In the long history of relationships between men and women, personalities have been playing a great part in the way in which these relationships are structured. Since the temper is shaped in early childhood, it is crucial to consider the specifics of the upbringing of both partners to understand whether future relationships are going to be a success or a disaster. It can be considered that among the women with low self-esteem, the tendencies towards having higher expectations, the lack of emotional stability and communication and instability in relationships lead to the necessity to have a break-up based on the assumption that their partner has been cheating.
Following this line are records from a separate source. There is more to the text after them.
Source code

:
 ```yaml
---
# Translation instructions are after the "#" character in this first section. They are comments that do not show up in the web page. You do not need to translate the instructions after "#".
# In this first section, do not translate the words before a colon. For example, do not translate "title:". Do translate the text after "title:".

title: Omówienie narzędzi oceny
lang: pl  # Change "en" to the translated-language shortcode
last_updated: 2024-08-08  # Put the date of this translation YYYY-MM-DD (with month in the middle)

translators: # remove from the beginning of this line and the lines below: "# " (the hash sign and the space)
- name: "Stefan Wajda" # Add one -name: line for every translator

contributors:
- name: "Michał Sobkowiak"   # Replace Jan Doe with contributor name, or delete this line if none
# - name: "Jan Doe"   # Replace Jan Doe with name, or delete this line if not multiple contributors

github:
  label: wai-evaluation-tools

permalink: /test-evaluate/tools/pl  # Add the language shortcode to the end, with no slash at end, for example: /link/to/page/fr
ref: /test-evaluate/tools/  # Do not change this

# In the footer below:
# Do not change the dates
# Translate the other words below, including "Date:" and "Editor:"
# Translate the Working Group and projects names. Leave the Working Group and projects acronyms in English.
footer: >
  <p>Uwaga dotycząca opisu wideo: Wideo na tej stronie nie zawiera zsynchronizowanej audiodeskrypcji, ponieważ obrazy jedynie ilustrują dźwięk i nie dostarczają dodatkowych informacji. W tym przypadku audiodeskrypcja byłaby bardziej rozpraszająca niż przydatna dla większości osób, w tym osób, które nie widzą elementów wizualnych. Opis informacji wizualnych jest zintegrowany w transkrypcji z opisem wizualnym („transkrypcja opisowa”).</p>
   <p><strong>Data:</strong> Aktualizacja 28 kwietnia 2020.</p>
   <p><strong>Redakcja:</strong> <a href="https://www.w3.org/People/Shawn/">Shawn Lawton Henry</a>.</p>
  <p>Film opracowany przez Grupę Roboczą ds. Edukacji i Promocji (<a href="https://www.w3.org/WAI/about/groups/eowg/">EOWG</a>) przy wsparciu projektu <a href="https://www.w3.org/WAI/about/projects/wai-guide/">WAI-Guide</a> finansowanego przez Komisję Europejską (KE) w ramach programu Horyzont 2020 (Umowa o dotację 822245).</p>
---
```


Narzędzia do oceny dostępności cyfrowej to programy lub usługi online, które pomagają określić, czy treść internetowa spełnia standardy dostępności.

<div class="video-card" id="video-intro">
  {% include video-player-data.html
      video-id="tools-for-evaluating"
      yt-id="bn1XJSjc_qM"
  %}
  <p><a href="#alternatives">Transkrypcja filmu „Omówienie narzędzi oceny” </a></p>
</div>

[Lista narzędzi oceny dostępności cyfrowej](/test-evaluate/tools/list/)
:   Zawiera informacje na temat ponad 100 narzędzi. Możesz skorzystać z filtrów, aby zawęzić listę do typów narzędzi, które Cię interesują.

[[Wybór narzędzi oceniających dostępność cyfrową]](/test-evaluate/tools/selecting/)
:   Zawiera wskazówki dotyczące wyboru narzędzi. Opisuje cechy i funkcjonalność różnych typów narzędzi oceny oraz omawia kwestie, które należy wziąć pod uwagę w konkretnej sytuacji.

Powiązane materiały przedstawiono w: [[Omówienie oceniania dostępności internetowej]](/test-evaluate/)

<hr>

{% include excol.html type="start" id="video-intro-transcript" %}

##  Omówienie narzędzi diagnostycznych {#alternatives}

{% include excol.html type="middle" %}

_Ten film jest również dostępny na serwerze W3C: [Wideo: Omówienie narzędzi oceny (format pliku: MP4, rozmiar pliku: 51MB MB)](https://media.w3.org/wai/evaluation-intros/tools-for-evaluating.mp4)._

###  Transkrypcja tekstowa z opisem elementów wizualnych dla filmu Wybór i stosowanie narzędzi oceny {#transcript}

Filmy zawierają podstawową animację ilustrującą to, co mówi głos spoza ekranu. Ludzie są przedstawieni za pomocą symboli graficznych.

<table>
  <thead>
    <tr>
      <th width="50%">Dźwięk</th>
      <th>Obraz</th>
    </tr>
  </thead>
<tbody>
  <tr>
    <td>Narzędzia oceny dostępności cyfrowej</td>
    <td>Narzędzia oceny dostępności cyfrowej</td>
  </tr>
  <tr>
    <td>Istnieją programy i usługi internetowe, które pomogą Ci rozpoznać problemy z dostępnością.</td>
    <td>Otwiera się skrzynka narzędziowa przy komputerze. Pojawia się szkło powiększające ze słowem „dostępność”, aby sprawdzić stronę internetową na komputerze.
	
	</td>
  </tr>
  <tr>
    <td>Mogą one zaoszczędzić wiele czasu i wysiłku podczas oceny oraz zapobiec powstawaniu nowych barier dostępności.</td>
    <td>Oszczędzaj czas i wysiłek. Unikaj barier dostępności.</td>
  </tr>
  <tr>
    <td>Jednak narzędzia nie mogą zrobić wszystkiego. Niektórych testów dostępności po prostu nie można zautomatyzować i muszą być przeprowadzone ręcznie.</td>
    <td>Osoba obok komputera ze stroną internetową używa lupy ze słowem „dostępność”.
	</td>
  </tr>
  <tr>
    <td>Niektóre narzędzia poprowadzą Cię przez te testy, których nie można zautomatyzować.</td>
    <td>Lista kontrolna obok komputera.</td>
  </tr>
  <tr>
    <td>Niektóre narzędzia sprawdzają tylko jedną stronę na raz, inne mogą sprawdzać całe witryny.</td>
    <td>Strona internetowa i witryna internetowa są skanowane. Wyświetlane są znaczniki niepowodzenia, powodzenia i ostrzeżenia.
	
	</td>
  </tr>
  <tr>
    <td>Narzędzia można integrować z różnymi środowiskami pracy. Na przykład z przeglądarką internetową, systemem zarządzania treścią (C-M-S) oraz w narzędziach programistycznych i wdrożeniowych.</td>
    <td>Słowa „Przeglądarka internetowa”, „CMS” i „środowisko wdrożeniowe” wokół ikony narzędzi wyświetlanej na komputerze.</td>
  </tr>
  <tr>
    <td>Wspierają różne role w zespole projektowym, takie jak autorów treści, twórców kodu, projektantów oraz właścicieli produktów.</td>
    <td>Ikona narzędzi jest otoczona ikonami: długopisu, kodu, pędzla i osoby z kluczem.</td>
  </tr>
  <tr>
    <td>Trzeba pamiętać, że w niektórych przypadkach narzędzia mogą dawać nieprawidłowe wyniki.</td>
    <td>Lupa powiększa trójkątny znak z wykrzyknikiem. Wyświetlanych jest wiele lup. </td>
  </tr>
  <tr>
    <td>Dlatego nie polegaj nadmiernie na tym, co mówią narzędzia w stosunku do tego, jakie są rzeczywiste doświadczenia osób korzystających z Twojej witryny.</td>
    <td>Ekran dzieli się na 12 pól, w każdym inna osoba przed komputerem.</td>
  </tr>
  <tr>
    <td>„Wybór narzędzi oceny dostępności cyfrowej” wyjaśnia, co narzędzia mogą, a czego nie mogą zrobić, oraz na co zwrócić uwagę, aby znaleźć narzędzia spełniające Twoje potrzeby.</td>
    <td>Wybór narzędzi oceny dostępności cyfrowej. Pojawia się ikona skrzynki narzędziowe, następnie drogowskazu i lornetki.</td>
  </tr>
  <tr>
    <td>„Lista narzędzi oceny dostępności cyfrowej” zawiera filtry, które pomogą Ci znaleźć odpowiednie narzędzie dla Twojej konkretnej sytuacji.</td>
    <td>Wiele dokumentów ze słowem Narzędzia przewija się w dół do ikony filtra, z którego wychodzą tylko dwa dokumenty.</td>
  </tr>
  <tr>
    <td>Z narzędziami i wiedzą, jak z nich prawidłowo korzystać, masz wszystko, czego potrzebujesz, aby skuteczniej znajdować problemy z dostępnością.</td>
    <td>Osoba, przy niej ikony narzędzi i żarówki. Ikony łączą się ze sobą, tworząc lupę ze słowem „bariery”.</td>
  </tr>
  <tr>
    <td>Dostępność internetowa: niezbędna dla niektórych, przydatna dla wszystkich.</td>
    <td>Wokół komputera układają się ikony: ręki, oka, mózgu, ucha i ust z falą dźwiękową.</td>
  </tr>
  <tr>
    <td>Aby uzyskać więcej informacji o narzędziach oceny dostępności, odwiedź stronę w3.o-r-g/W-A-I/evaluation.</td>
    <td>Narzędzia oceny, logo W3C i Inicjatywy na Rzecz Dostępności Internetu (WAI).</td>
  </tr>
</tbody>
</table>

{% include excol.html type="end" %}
The given research is going to be based on the works written by Bowlby and Ainsworth. Despite the fact that the given study is focused on the effects of separation on the women formerly engaged into relationships, it will still be necessary to consider certain issues concerning childhood; however, in the given research, it is the childhood of the women with low self-esteem that is going to be analyzed. Another important theoretical foil for the given study is provided by Mary Ainsworth and her interpretation of attachment theory. It is essential to note that she added considerably to the theory and expanding on the infant-mother relationships as the key factor in forming attachment (Bretherton, 1994, 684). And, since the mother-infant relationships are the first ones that a child forms, it can be considered that Ainsworth provided the basis for the attachment theory to develop, which is essential for the given research.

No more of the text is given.